Criminal Enforcement of Anti-Trust Laws -The U.S. Model - A Canadian Perspective
Fordham Corporate Law Institute Annual Conference
New York, New York
September 14, 2006
(Check against delivery)
Thank you Paul. It's a pleasure and an honour to be here today with such distinguished co-panelists from around the world to comment on the US model for criminal enforcement of anti trust laws.
From our vantage in Canada, the United States has a very effective antitrust regime and the innovativeness of American policy makers and enforcers is certainly a source of inspiration. Coordination of enforcement actions, harmonization of policies, and sharing experiences certainly have produced terrific benefits for Canadian consumers and businesses; and, of course Americans have always provided great leadership in this field.

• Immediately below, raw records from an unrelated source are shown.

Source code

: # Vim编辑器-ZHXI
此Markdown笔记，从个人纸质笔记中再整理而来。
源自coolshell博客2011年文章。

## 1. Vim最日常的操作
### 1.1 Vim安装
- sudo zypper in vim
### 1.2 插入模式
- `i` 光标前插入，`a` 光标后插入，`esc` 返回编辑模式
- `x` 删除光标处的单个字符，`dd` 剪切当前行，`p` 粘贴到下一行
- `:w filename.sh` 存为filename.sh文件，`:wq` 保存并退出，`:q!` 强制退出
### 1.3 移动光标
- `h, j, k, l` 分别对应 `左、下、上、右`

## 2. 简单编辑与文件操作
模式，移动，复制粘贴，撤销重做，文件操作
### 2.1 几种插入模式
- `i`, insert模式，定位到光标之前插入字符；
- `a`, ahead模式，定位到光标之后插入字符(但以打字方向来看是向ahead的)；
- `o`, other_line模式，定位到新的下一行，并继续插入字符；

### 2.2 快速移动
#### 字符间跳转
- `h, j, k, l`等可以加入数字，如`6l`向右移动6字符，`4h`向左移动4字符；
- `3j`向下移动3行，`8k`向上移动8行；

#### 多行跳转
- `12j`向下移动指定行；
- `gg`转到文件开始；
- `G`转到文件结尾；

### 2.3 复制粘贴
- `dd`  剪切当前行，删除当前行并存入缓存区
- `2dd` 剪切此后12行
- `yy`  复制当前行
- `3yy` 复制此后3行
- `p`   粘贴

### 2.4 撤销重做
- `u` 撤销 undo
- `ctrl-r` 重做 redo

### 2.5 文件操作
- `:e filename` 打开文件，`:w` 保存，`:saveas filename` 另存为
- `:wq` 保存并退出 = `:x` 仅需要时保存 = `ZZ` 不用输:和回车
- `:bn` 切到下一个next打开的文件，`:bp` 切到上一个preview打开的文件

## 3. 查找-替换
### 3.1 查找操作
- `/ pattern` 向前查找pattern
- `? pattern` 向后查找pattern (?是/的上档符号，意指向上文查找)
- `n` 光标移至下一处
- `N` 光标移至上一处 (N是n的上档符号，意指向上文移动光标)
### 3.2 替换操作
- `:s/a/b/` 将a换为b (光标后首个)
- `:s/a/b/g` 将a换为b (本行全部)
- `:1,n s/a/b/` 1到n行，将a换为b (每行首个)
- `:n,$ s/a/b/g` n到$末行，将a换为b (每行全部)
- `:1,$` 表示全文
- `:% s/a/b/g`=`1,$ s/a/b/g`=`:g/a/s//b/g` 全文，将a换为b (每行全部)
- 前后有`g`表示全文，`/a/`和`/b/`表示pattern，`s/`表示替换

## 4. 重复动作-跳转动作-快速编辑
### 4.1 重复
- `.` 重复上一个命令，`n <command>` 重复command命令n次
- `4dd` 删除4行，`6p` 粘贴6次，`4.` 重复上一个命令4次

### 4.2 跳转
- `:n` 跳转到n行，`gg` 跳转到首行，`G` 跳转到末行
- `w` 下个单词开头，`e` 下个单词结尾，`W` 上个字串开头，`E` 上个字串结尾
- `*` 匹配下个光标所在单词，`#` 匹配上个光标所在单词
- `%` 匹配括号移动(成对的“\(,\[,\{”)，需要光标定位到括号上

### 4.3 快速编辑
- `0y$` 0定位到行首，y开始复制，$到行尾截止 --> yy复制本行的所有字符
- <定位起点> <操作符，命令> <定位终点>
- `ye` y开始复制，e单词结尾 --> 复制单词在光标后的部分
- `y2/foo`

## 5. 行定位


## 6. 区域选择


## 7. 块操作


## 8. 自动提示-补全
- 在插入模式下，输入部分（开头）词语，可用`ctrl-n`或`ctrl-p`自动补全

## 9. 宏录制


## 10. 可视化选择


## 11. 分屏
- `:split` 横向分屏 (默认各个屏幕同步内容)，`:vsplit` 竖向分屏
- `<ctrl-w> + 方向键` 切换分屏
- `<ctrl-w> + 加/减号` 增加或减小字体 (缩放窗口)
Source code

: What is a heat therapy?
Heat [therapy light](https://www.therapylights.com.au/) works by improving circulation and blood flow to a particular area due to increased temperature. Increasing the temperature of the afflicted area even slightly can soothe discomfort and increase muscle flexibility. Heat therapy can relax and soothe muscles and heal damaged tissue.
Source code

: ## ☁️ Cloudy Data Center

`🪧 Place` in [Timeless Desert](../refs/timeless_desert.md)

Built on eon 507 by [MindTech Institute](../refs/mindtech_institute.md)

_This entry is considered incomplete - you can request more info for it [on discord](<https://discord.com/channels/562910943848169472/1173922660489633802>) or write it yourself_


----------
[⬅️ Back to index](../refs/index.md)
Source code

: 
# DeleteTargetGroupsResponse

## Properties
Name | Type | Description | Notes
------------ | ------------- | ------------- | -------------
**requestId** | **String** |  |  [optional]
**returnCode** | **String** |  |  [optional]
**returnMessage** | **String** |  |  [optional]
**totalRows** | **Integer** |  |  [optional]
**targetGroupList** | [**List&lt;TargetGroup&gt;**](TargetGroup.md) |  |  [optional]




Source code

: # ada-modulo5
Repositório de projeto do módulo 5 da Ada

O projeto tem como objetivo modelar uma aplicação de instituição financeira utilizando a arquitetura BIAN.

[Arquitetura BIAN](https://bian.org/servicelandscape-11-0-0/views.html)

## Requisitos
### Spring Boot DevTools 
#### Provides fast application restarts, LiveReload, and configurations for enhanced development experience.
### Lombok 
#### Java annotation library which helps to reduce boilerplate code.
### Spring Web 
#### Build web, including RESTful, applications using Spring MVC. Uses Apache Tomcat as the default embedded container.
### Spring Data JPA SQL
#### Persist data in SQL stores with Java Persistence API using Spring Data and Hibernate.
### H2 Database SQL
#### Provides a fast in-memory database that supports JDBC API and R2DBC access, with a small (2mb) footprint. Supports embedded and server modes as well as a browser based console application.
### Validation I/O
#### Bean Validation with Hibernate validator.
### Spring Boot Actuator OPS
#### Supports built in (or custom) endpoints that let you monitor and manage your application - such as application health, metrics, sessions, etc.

As I am sure the audience will appreciate, every panel discussion is preceded by a flurry of e-mails among co-panelist suggesting a host of fascinating and provocative issues and questions. Proverbial zingers like “should all anti trust law be criminal?” In Canada, we have a dual criminal - civil law regime. Conspiracies to lessen competition unduly and bid-rigging are treated criminally while ‘market power' offences, notably mergers and abuses of dominant position are treated civilly. Meanwhile, for certain offences, such as predation and price discrimination, we can elect to proceed criminally or civilly.
Why the split? To me the answer is obvious. The criminal law should be available to deal with the most egregious forms of anti-competitive conduct that do not offer any compensating efficiency rationale. Applying Judge Posner's economic theory of the criminal law, one could liken naked price fixing to thievery. Thieves could buy the property they have stolen like other honest members of society do, but have pre-empted the market solely to enrich themselves at the expense of others. Criminal sanctions are justified on the grounds of encouraging business people to use the more socially desirable option of voluntary exchange in the marketplace. Here, over-deterrence is less a concern.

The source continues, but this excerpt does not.